On the other hand, of course, I should’ve killed him. When I left him, bloody and broken, near the St. George Hospital, a warning voice told me it wasn’t the end of the matter. And I did hesitate, looming over his body with murder in my eyes, but I couldn’t take his life. Something he’d said, when he was begging me to stop beating him, stayed my hand. He said that he’d named me, that he’d thrown me to the Nigerian thugs when he had to invent someone else who was responsible for his theft, because he was jealous of me. He was jealous of my confidence, my strength, and my friendships. He was jealous of me. And in his jealousy he hated me. And in that, we weren’t so different, Maurizio and I.

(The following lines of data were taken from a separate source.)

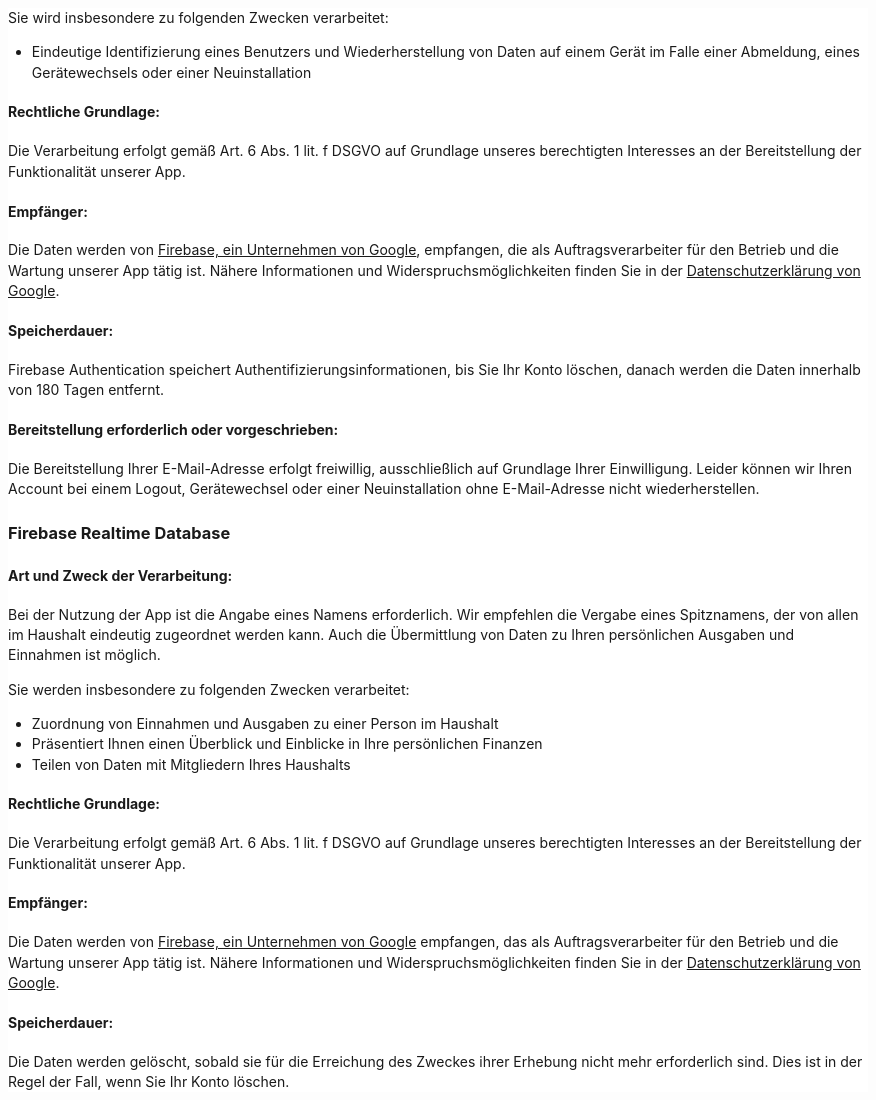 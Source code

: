 Sie wird insbesondere zu folgenden Zwecken verarbeitet:

- Eindeutige Identifizierung eines Benutzers und Wiederherstellung von Daten auf einem Gerät im Falle einer Abmeldung, eines Gerätewechsels oder einer Neuinstallation

#### Rechtliche Grundlage:
Die Verarbeitung erfolgt gemäß Art. 6 Abs. 1 lit. f DSGVO auf Grundlage unseres berechtigten Interesses an der Bereitstellung der Funktionalität unserer App.

#### Empfänger:

Die Daten werden von [Firebase, ein Unternehmen von Google](https://firebase.google.com), empfangen, die als Auftragsverarbeiter für den Betrieb und die Wartung unserer App tätig ist. Nähere Informationen und Widerspruchsmöglichkeiten finden Sie in der [Datenschutzerklärung von Google](https://policies.google.com/privacy).

#### Speicherdauer:
Firebase Authentication speichert Authentifizierungsinformationen, bis Sie Ihr Konto löschen, danach werden die Daten innerhalb von 180 Tagen entfernt.

#### Bereitstellung erforderlich oder vorgeschrieben:
Die Bereitstellung Ihrer E-Mail-Adresse erfolgt freiwillig, ausschließlich auf Grundlage Ihrer Einwilligung. Leider können wir Ihren Account bei einem Logout, Gerätewechsel oder einer Neuinstallation ohne E-Mail-Adresse nicht wiederherstellen.

### Firebase Realtime Database

#### Art und Zweck der Verarbeitung:

Bei der Nutzung der App ist die Angabe eines Namens erforderlich. Wir empfehlen die Vergabe eines Spitznamens, der von allen im Haushalt eindeutig zugeordnet werden kann. Auch die Übermittlung von Daten zu Ihren persönlichen Ausgaben und Einnahmen ist möglich.

Sie werden insbesondere zu folgenden Zwecken verarbeitet:

- Zuordnung von Einnahmen und Ausgaben zu einer Person im Haushalt
- Präsentiert Ihnen einen Überblick und Einblicke in Ihre persönlichen Finanzen
- Teilen von Daten mit Mitgliedern Ihres Haushalts

#### Rechtliche Grundlage:
Die Verarbeitung erfolgt gemäß Art. 6 Abs. 1 lit. f DSGVO auf Grundlage unseres berechtigten Interesses an der Bereitstellung der Funktionalität unserer App.

#### Empfänger:

Die Daten werden von [Firebase, ein Unternehmen von Google](https://firebase.google.com) empfangen, das als Auftragsverarbeiter für den Betrieb und die Wartung unserer App tätig ist. Nähere Informationen und Widerspruchsmöglichkeiten finden Sie in der [Datenschutzerklärung von Google](https://policies.google.com/privacy).

#### Speicherdauer:
Die Daten werden gelöscht, sobald sie für die Erreichung des Zweckes ihrer Erhebung nicht mehr erforderlich sind. Dies ist in der Regel der Fall, wenn Sie Ihr Konto löschen.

It was still with me, all of it, the next day, when the Nigerians were gone and I went to Leopold’s, looking for Didier to return his unused gun. It was still with me, clotting my mind with anger, confused in regret, when I found Johnny Cigar waiting for me outside. It was still there, as I struggled to focus, and understand his words.

‘It’s a very bad thing,’ he said. Anand Rao has killed Rasheed this morning. He cut his throat. It’s the first time, Lin.’

I knew what he meant. It was the first murder in our slum. It was the first time that one slum-dweller had ever killed another in the Cuffe Parade slum. There were twenty-five thousand people in those little acres, and they fought and argued and bickered all the time, but none, not one of them, had ever killed another. And in the shocked moment, I suddenly remembered Madjid. He, too, had been murdered. I’d managed, somehow, to push the thought of his death away from my waking, working mind, but it had been gnawing through the screen of my composure slowly, steadily, all the while. And it broke through then, with the news of Rasheed’s death. And that other murder-the slaughter, Ghani had said-of the old gold smuggler, the mafia don, became confused with the blood that was on Anand’s hands. Anand, whose name meant happy. Anand, who’d tried to talk to me and tell me about it, who’d come to me that day in the slum for help, and found none.